Las virtudes que siempre le he visto a Fajardo —la sensatez, la serenidad, una honestidad a prueba de los ataques más rastreros, el paso exitoso por cargos de poder— no parecen tan útiles en una campaña como la que vemos. La razón es muy sencilla, casi banal: el mundo de 2022 no es el mundo de 2004, cuando Fajardo fue elegido para aquellos cargos con los que les cambió la vida a miles. En esos tiempos que parecen tan remotos, todavía las redes sociales no habían provocado este deterioro inverosímil del debate público, ni creado este orden de las cosas en que son más visibles quienes más hagan el ridículo, o quienes más insulten o descalifiquen o más escandalosos sean, o quienes más alimenten la crispación, la polarización o la franca violencia retórica. En un país que admira la indecencia y el matoneo (el populista que agredió a un concejal no ha bajado sino subido en las encuestas, y los tuiteros más comentados son siempre los más procaces, fanáticos o injuriosos), pocos se niegan a jugar ese juego sucio. Y pagan por eso: pues la Colombia de hoy es un lugar tribalista y sectario, donde incluso líderes de opinión inteligentes se dejan seducir por la fogosidad y los aspavientos, e incomprensiblemente confunden el aplomo con falta de convicción, la mesura con el aburrimiento.

No sé si habremos perdido para siempre la capacidad de leer el mundo con mirada clara, o si nuestras sociedades estarán viviendo en una realidad paralela —la de las redes— donde se vive una experiencia distinta, definida por dos polos que parecen contradictorios pero tal vez sean temiblemente complementarios: la frivolidad y la violencia. Pensé en todo esto la semana pasada, después de que un grupo de encapuchados vestidos de negro recibieron a Fajardo en una universidad adonde llegaban, él y su grupo, para hacer campaña. Lo primero fue el estallido de un explosivo casero; enseguida, los amedrentamientos directos, y la exigencia al candidato de que se fuera del lugar. Una esquirla del explosivo hirió a una mujer que lleva años trabajando con Fajardo, y él se retiró de los predios de la universidad, caminando lentamente, con la misma serenidad con que hace todo, e incluso deteniéndose a hablar con la gente que se acercaba a pedirle disculpas y a plantearle, allí mismo, sus inconformidades y sus desacuerdos.

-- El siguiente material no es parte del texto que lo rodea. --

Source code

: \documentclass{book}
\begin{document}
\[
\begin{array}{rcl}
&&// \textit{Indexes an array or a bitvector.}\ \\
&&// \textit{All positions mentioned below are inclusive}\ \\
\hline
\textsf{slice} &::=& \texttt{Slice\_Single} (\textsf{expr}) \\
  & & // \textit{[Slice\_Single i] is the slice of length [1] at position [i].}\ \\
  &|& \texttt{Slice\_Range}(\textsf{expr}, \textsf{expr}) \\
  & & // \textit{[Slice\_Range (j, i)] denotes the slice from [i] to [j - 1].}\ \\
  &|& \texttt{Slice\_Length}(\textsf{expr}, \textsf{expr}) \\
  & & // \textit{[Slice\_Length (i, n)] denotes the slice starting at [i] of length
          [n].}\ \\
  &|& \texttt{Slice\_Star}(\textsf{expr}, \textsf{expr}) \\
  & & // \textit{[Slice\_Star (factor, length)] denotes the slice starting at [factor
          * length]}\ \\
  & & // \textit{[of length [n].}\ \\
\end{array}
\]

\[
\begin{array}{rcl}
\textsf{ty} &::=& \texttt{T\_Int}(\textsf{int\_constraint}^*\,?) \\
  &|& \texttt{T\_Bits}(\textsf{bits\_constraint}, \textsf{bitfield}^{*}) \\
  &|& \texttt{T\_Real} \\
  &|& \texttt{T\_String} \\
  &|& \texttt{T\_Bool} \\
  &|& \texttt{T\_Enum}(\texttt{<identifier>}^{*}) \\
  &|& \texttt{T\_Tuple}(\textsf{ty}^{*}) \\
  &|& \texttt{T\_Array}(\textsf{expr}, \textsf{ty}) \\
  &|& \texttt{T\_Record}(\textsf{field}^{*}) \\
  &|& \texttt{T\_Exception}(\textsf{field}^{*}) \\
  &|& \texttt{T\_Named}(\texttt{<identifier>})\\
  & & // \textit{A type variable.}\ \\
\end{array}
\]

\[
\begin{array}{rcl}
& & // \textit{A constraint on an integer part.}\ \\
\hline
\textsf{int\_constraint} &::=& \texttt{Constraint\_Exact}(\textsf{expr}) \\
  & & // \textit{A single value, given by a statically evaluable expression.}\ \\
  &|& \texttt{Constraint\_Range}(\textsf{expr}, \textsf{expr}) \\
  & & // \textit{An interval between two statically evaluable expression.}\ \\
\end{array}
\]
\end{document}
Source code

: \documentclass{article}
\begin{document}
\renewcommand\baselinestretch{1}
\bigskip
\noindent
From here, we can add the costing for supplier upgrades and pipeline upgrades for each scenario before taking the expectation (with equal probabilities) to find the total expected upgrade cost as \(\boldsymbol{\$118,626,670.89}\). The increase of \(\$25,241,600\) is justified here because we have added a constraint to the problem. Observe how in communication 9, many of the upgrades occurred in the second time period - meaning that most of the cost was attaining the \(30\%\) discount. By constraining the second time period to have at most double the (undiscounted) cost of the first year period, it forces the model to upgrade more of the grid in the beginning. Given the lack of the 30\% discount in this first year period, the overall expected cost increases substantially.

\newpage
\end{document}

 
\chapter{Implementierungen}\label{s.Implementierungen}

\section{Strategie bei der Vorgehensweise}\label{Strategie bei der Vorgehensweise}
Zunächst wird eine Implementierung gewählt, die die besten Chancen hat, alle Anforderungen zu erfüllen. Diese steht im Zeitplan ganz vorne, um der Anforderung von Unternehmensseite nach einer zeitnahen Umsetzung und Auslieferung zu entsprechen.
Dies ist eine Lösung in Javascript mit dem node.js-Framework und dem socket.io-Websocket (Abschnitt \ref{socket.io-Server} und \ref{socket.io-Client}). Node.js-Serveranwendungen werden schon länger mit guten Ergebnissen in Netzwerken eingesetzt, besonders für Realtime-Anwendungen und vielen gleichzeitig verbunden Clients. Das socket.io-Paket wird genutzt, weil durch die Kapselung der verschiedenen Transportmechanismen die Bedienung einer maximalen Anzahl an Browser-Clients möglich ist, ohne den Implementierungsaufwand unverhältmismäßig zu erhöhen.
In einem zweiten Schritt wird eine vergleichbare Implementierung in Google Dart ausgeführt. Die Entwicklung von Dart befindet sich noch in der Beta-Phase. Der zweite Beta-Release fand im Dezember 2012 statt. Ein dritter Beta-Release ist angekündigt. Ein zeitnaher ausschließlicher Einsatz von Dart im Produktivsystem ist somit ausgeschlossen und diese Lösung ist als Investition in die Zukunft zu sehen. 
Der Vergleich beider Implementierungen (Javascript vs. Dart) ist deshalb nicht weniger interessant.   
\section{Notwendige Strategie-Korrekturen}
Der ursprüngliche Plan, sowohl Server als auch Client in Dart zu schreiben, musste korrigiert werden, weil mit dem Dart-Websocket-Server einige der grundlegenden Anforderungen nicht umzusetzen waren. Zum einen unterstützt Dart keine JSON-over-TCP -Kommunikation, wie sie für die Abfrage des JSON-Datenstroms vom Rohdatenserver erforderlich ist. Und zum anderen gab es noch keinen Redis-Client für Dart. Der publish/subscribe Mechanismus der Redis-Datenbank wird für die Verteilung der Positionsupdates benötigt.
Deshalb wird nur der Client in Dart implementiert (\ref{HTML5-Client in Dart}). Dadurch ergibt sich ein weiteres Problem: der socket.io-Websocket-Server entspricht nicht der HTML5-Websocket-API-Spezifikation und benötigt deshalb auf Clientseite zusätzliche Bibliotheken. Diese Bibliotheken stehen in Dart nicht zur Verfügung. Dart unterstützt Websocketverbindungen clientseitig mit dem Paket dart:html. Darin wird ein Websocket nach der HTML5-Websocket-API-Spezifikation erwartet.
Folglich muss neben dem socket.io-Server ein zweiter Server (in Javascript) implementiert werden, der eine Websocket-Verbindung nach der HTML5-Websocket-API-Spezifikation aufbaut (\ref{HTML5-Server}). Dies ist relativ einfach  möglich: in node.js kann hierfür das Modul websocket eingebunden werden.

Tal vez lo que quiero decir es esto: es posible que los ciudadanos y los medios, acostumbrados desde hace varios años a una dieta de espectáculo y enfrentamientos, de frivolidad y agresiones, de polarización y demagogia, ya no sepan cómo entender a un político que no se relaciona con los votantes mediante discursos exaltados, ni azuzando los odios ni explotando los miedos, sino saliendo a la calle y hablando con la gente, incluso si los violentos lo acosan o lo amedrentan. En mi país, frustrado y enfurecido tras cuatro años funestos, esa serenidad no sólo es deseable, sino urgente. Habrá que ver qué hacemos con ella.

Juan Gabriel Vásquez es escritor. Su última novela es Volver la vista atrás (Alfaguara).